ディープなコーヒー器具研究室へようこそ!


今回はTIMEMOREの新型コーヒーグラインダー「Bricks01S」について、100台以上のコーヒーミルを検証するプロ目線から詳しく紹介します。


Bricks 01Sは2024年SCAJにてWhirlyと共にお披露目された電動コーヒーグラインダーです。


価格は定価35,700円(2025年6月/国内正規代理店における最安値)と、FELLOW「OPUS」に並ぶ価格となっています。

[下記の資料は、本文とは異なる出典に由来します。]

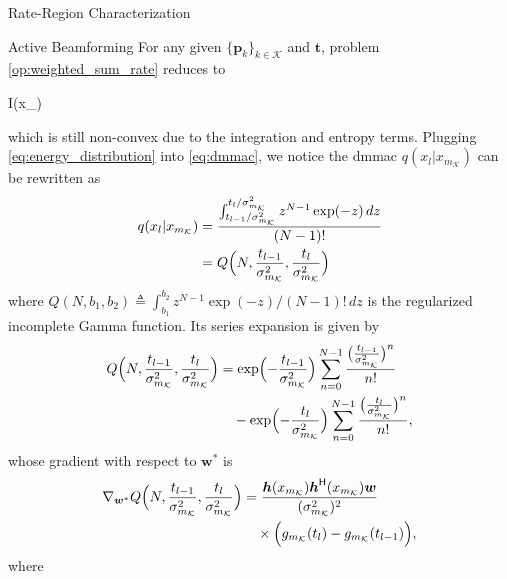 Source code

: \documentclass[journal]{IEEEtran}
\begin{document}
\begin{section}{Rate-Region Characterization}
	\begin{subsection}{Active Beamforming}
		For any given $\{\boldsymbol{p}_k\}_{k \in \mathcal{K}}$ and $\boldsymbol{t}$, problem \eqref{op:weighted_sum_rate} reduces to
		\begin{maxi!}
			{}{I(x_{})}{\label{op:active_beamforming}}{\label{ob:active_beamforming}}
			\addConstraint{\eqref{co:transmit_power},}
		\end{maxi!}
		which is still non-convex due to the integration and entropy terms.
		Plugging \eqref{eq:energy_distribution} into \eqref{eq:dmmac}, we notice the \gls{dmmac} $q(x_l|x_{m_{\mathcal{K}}})$ can be rewritten as
		\begin{align}
			q(x_l|x_{m_{\mathcal{K}}})
			 & = \frac{\int_{{t_{l-1}}/{\sigma_{m_{\mathcal{K}}}^2}}^{{t_l}/{\sigma_{m_{\mathcal{K}}}^2}} z^{N-1} \exp(-z) \, d z}{(N-1)!} \\
			 & = Q\Bigl(N,\frac{t_{l-1}}{\sigma_{m_{\mathcal{K}}}^2},\frac{t_l}{\sigma_{m_{\mathcal{K}}}^2}\Bigr)
		\end{align}
		where $Q(N, b_1, b_2) \triangleq \int_{b_1}^{b_2} z^{N-1} \exp(-z) / (N - 1)! \, d z$ is the regularized incomplete Gamma function.
		Its series expansion is given by \cite[Theorem 3]{Jameson2016}
		\begin{align}
			Q\Bigl(N,\frac{t_{l-1}}{\sigma_{m_{\mathcal{K}}}^2},\frac{t_l}{\sigma_{m_{\mathcal{K}}}^2}\Bigr)
			 & = \exp \Bigl(-\frac{t_{l-1}}{\sigma_{m_{\mathcal{K}}}^2}\Bigr) \sum_{n=0}^{N-1} \frac{\bigl(\frac{t_{l-1}}{\sigma_{m_{\mathcal{K}}}^2}\bigr)^n}{n!} \nonumber \\
			 & \quad - \exp \Bigl(-\frac{t_l}{\sigma_{m_{\mathcal{K}}}^2}\Bigr) \sum_{n=0}^{N-1} \frac{\bigl(\frac{t_l}{\sigma_{m_{\mathcal{K}}}^2}\bigr)^n}{n!},
			\label{eq:regularized_incomplete_gamma}
		\end{align}
		whose gradient with respect to $\boldsymbol{w}^*$ is
		\begin{align}
			\nabla_{\boldsymbol{w}^*} Q\Bigl(N,\frac{t_{l-1}}{\sigma_{m_{\mathcal{K}}}^2},\frac{t_l}{\sigma_{m_{\mathcal{K}}}^2}\Bigr)
			 & = \frac{\boldsymbol{h}(x_{m_{\mathcal{K}}})\boldsymbol{h}^\mathsf{H}(x_{m_{\mathcal{K}}})\boldsymbol{w}}{(\sigma_{m_{\mathcal{K}}}^2)^2} \nonumber \\
			 & \quad \times \Bigl(g_{m_{\mathcal{K}}}(t_l) - g_{m_{\mathcal{K}}}(t_{l-1})\Bigr),
			\label{eq:regularized_incomplete_gamma_gradient}
		\end{align}
		where
		\begin{equation}

\end{equation}
\end{subsection}
\end{section}
\end{document}
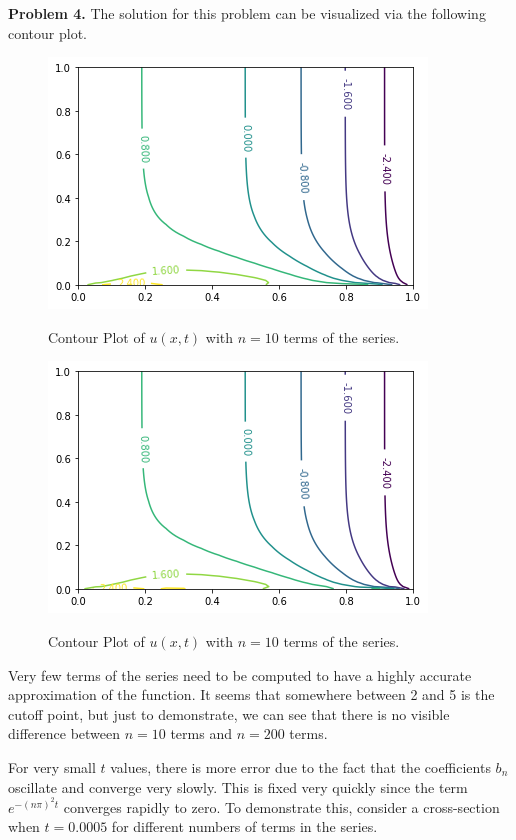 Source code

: \documentclass[12pt]{article}
\newcommand{\problem}[1]{\hspace{-4 ex} \large \textbf{Problem #1} }
\begin{document}
\problem{4. } The solution for this problem can be visualized via the following contour plot.

\begin{figure}[H]
	\caption{Contour Plot of $u(x,t)$ with $n=10$ terms of the series.}
	\includegraphics[width=.9\textwidth]{tk01_figure_1_contour_10}
	\label{contour10}
	\centering
\end{figure}
\begin{figure}[H]
	\caption{Contour Plot of $u(x,t)$ with $n=10$ terms of the series.}
	\includegraphics[width=.9\textwidth]{tk01_figure_2_contour_200}
	\label{contour200}
	\centering
\end{figure}

Very few terms of the series need to be computed to have a highly accurate approximation of the function. It seems that somewhere between 2 and 5 is the cutoff point, but just to demonstrate, we can see that there is no visible difference between $n=10$ terms and $n=200$ terms. \bigbreak

For very small $t$ values, there is more error due to the fact that the coefficients $b_n$ oscillate and converge very slowly. This is fixed very quickly since the term $e^{-(n \pi)^2t}$ converges rapidly to zero. To demonstrate this, consider a cross-section when $t=0.0005$ for different numbers of terms in the series.
	
\end{document}
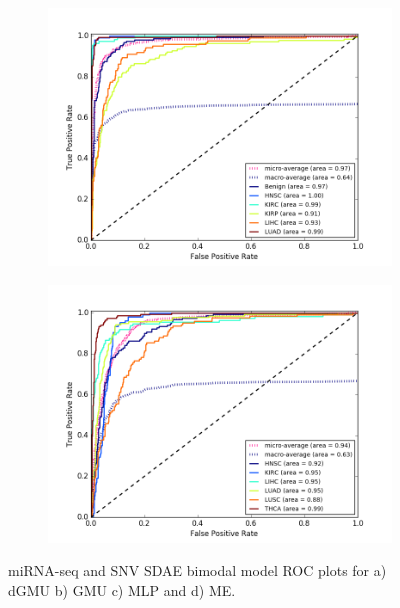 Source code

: \begin{figure}[H]
\begin{subfigure}[b]{0.49\textwidth}
         \includegraphics[width=\textwidth]{img/m_s/m_s_sdae_mlp_roc.png}
         \caption{}
     \end{subfigure}
     \begin{subfigure}[b]{0.49\textwidth}
         \centering
         \includegraphics[width=\textwidth]{img/m_s/m_s_sdae_moe_roc.png}
         \caption{}
     \end{subfigure}
        \caption{miRNA-seq and SNV SDAE bimodal model ROC plots for a) dGMU b) GMU c) MLP and d) ME.}
        \label{fig:m_s_sdae_roc}
\end{figure}


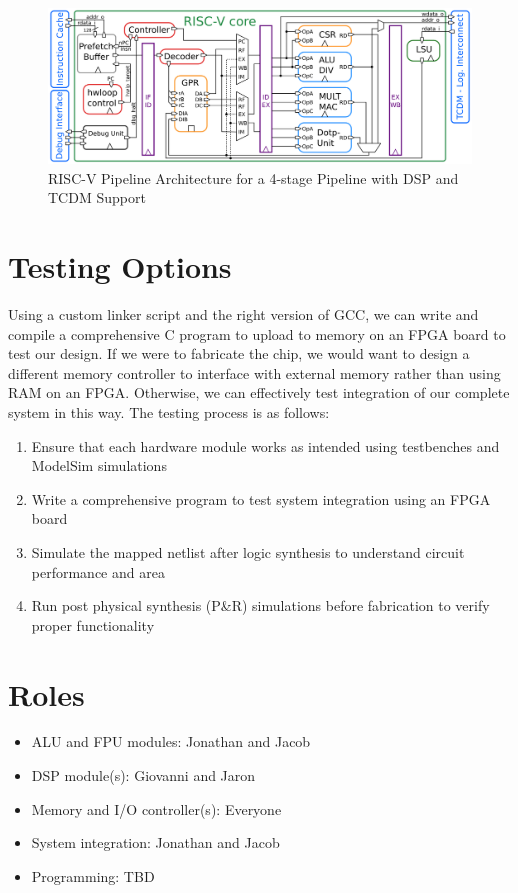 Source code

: \documentclass[12pt]{article}
\begin{document}
\begin{figure}[h!]
    \centering
    \includegraphics[width=\linewidth]{Proposal/core_archi.png}
    \caption{RISC-V Pipeline Architecture for a 4-stage Pipeline with DSP and TCDM Support \cite{gautschi2016nearthresholdriscvcoredsp}}
    \label{fig:block-diagram}
\end{figure}

\section*{Testing Options}
Using a custom linker script and the right version of GCC, we can write and compile a comprehensive C program to upload to memory on an FPGA board to test our design. If we were to fabricate the chip, we would want to design a different memory controller to interface with external memory rather than using RAM on an FPGA. Otherwise, we can effectively test integration of our complete system in this way. The testing process is as follows:

\begin{enumerate}
    \item Ensure that each hardware module works as intended using testbenches and ModelSim simulations
    \item Write a comprehensive program to test system integration using an FPGA board
    \item Simulate the mapped netlist after logic synthesis to understand circuit performance and area
    \item Run post physical synthesis (P\&R) simulations before fabrication to verify proper functionality
\end{enumerate}


\section*{Roles}

\begin{itemize}
    \item ALU and FPU modules: Jonathan and Jacob
    \item DSP module(s): Giovanni and Jaron
    \item Memory and I/O controller(s): Everyone
    \item System integration: Jonathan and Jacob
    \item Programming: TBD
\end{itemize}



\end{document}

正直中身の構造は似ていますが、使い勝手の面ではBricksに軍配が上がる箇所が多いですね



見た目はOPTION-OのLagom miniに似てるけど、そういうミルが最近増えてきてるよな
Bricksも例に漏れずという印象ですが、このマシン独自の良いポイントもあるため詳しく紹介していきます。
TIMEMOREとは?


ご存知の方も多いとは思いますが、TIMEMOREという企業について簡単に紹介します。
TIMEMOREは2012年に中国で創業したコーヒー器具を専門に販売するメーカーであり、自社工場を持つ事で独自性の高い製品開発に成功しています。
そんなTIMEMOREの名を日本で有名にしたのが、今も現役で活躍するC2という手挽きミルです。


当初はステンレス刃のミル自体少ない中、高精度かつリーズナブルなC2は手挽きミルに革命を与えたと言っても過言ではありません。



今でも“手挽きミルはC2さえあれば十分“って思えるくらい完成されてるもんな



しかも独自の折りたたみハンドルを開発したり、非常にアグレッシブな発想で業界を常に牽引していますね!


今回のBricksでも、その独創性が存分に発揮されているのでチェックしてみましょう。
Bricksの基本スペック


まずはの外見的特徴やスペックをチェックしてみましょう。
- 横幅:102mm
- 奥行:150mm
- 高さ:286mm
- 重量:2.6kg
- 粉受容量:35g
- ホッパー容量:40g
- 対応電圧:100V
- 対応周波数:50/60Hz
- 消費電力:150W
- 付属品:RDTスプレー・エアブロアー・クリーニングブラシ
- 素材:アルミニウム合金・ステンレススチール・ABS・シリコン
- 保証:1年(正規輸入品に限る)
Bricksは構造の多くが金属で構成されており、3~4万円台のコーヒーミルとしては珍しく重厚な印象です。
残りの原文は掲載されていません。